What to do
Only one stretch of the data below is wanted: the lines starting at the one with "To get to your" and ending at the one with "- 2.0 release.", both included, given again exactly.

Saved entries
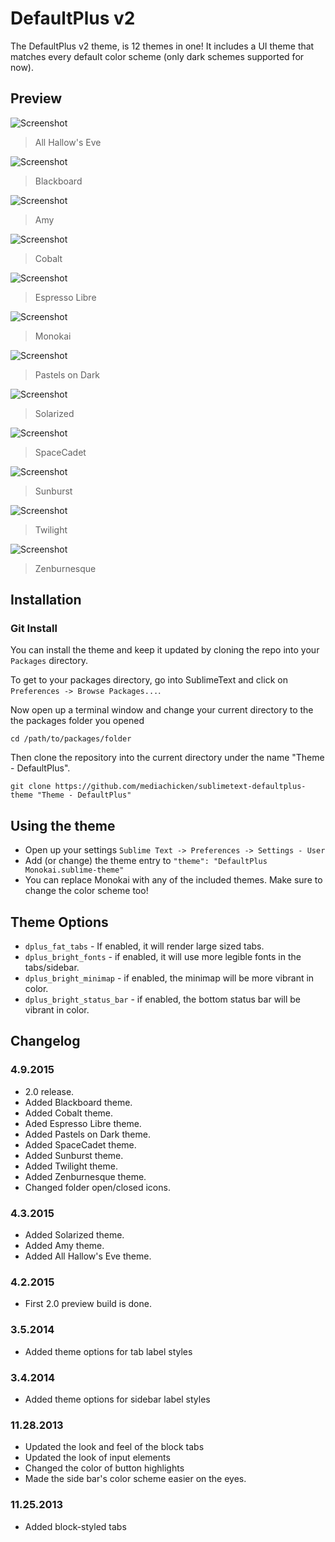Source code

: # DefaultPlus v2
The DefaultPlus v2 theme, is 12 themes in one! It includes a UI theme that matches every default color scheme (only dark schemes supported for now).


## Preview
![Screenshot](https://raw.githubusercontent.com/mediachicken/sublimetext-defaultplus-theme/master/previews/all-hallows-eve.png)
> All Hallow's Eve

![Screenshot](https://raw.githubusercontent.com/mediachicken/sublimetext-defaultplus-theme/master/previews/blackboard.png)
> Blackboard

![Screenshot](https://raw.githubusercontent.com/mediachicken/sublimetext-defaultplus-theme/master/previews/amy.png)
> Amy

![Screenshot](https://raw.githubusercontent.com/mediachicken/sublimetext-defaultplus-theme/master/previews/cobalt.png)
> Cobalt

![Screenshot](https://raw.githubusercontent.com/mediachicken/sublimetext-defaultplus-theme/master/previews/espresso-libre.png)
> Espresso Libre

![Screenshot](https://raw.githubusercontent.com/mediachicken/sublimetext-defaultplus-theme/master/previews/monokai.png)
> Monokai

![Screenshot](https://raw.githubusercontent.com/mediachicken/sublimetext-defaultplus-theme/master/previews/pastels-on-dark.png)
> Pastels on Dark

![Screenshot](https://raw.githubusercontent.com/mediachicken/sublimetext-defaultplus-theme/master/previews/solarized.png)
> Solarized

![Screenshot](https://raw.githubusercontent.com/mediachicken/sublimetext-defaultplus-theme/master/previews/spacecadet.png)
> SpaceCadet

![Screenshot](https://raw.githubusercontent.com/mediachicken/sublimetext-defaultplus-theme/master/previews/sunburst.png)
> Sunburst

![Screenshot](https://raw.githubusercontent.com/mediachicken/sublimetext-defaultplus-theme/master/previews/twilight.png)
> Twilight

![Screenshot](https://raw.githubusercontent.com/mediachicken/sublimetext-defaultplus-theme/master/previews/zenburnesque.png)
> Zenburnesque

## Installation
### Git Install

You can install the theme and keep it updated by cloning the repo into your `Packages` directory.

To get to your packages directory, go into SublimeText and click on `Preferences -> Browse Packages...`.

Now open up a terminal window and change your current directory to the the packages folder you opened

`cd /path/to/packages/folder`


Then clone the repository into the current directory under the name "Theme - DefaultPlus".

`git clone https://github.com/mediachicken/sublimetext-defaultplus-theme "Theme - DefaultPlus"`


## Using the theme
- Open up your settings `Sublime Text -> Preferences -> Settings - User`
- Add (or change) the theme entry to `"theme": "DefaultPlus Monokai.sublime-theme"`
- You can replace Monokai with any of the included themes. Make sure to change the color scheme too!


## Theme Options
- `dplus_fat_tabs` - If enabled, it will render large sized tabs.
- `dplus_bright_fonts` - if enabled, it will use more legible fonts in the tabs/sidebar.
- `dplus_bright_minimap` - if enabled, the minimap will be more vibrant in color.
- `dplus_bright_status_bar` - if enabled, the bottom status bar will be vibrant in color.


## Changelog
### 4.9.2015
- 2.0 release.
- Added Blackboard theme.
- Added Cobalt theme.
- Aded Espresso Libre theme.
- Added Pastels on Dark theme.
- Added SpaceCadet theme.
- Added Sunburst theme.
- Added Twilight theme.
- Added Zenburnesque theme.
- Changed folder open/closed icons.

### 4.3.2015
- Added Solarized theme.
- Added Amy theme.
- Added All Hallow's Eve theme.

### 4.2.2015
- First 2.0 preview build is done.

### 3.5.2014
- Added theme options for tab label styles

### 3.4.2014
- Added theme options for sidebar label styles

### 11.28.2013
- Updated the look and feel of the block tabs
- Updated the look of input elements
- Changed the color of button highlights
- Made the side bar's color scheme easier on the eyes.

### 11.25.2013
- Added block-styled tabs

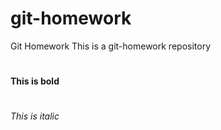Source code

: # git-homework
Git Homework
This is a git-homework repository
#
**This is bold**
#
_This is italic_
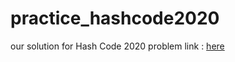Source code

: # practice_hashcode2020
our solution for Hash Code 2020
problem link  : [here](https://hashcodejudge.withgoogle.com/download/blob/AMIfv955DlnijeYNeiQsNO_6ZItxzi_IajdfxyZRbSP9pWPfq9nymDxEltzHMIl9Xhb4ztDUCH1-2qZywUoAjPHKYrvDl1GYdd7lQT45VE8CWnyEIHYSaHZlA4vgFBPdzQqd0qCBu_buBCDTnR04Q5y_EOFIa3k-4FJ2dbR_GLklYC_UiI-br-L3DA3Vkdr1oDI7waNcJcLsnuZI0PNbbN7xYHHtPXqyFQha2RP2IV6cyrc8xRmj4VZrYaz-7eO_14lkahH5ftZRddoxHEGfqgJZKHgL7mSe_SaveNIf7zGhbMeE6pZeHYc)
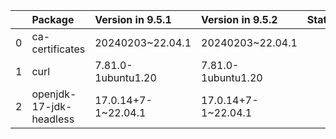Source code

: <!-- markdown-link-check-disable -->

|    | Package                 | Version in 9.5.1    | Version in 9.5.2    | Status   |
|---:|:------------------------|:--------------------|:--------------------|:---------|
|  0 | ca-certificates         | 20240203~22.04.1    | 20240203~22.04.1    |          |
|  1 | curl                    | 7.81.0-1ubuntu1.20  | 7.81.0-1ubuntu1.20  |          |
|  2 | openjdk-17-jdk-headless | 17.0.14+7-1~22.04.1 | 17.0.14+7-1~22.04.1 |          |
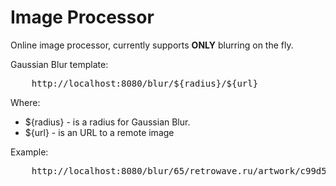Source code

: # Image Processor
Online image processor, currently supports <strong>ONLY</strong> blurring on the fly.

Gaussian Blur template:

<pre>
    http://localhost:8080/blur/${radius}/${url}
</pre>

Where:
* ${radius} -  is a radius for Gaussian Blur.
* ${url} - is an URL to a remote image

Example:

<pre>
    http://localhost:8080/blur/65/retrowave.ru/artwork/c99d5d4a4951c230ded9d9ffec2c757f85593814.jpg
</pre>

Your response
To get to your packages directory, go into SublimeText and click on `Preferences -> Browse Packages...`.

Now open up a terminal window and change your current directory to the the packages folder you opened

`cd /path/to/packages/folder`


Then clone the repository into the current directory under the name "Theme - DefaultPlus".

`git clone https://github.com/mediachicken/sublimetext-defaultplus-theme "Theme - DefaultPlus"`


## Using the theme
- Open up your settings `Sublime Text -> Preferences -> Settings - User`
- Add (or change) the theme entry to `"theme": "DefaultPlus Monokai.sublime-theme"`
- You can replace Monokai with any of the included themes. Make sure to change the color scheme too!


## Theme Options
- `dplus_fat_tabs` - If enabled, it will render large sized tabs.
- `dplus_bright_fonts` - if enabled, it will use more legible fonts in the tabs/sidebar.
- `dplus_bright_minimap` - if enabled, the minimap will be more vibrant in color.
- `dplus_bright_status_bar` - if enabled, the bottom status bar will be vibrant in color.


## Changelog
### 4.9.2015
- 2.0 release.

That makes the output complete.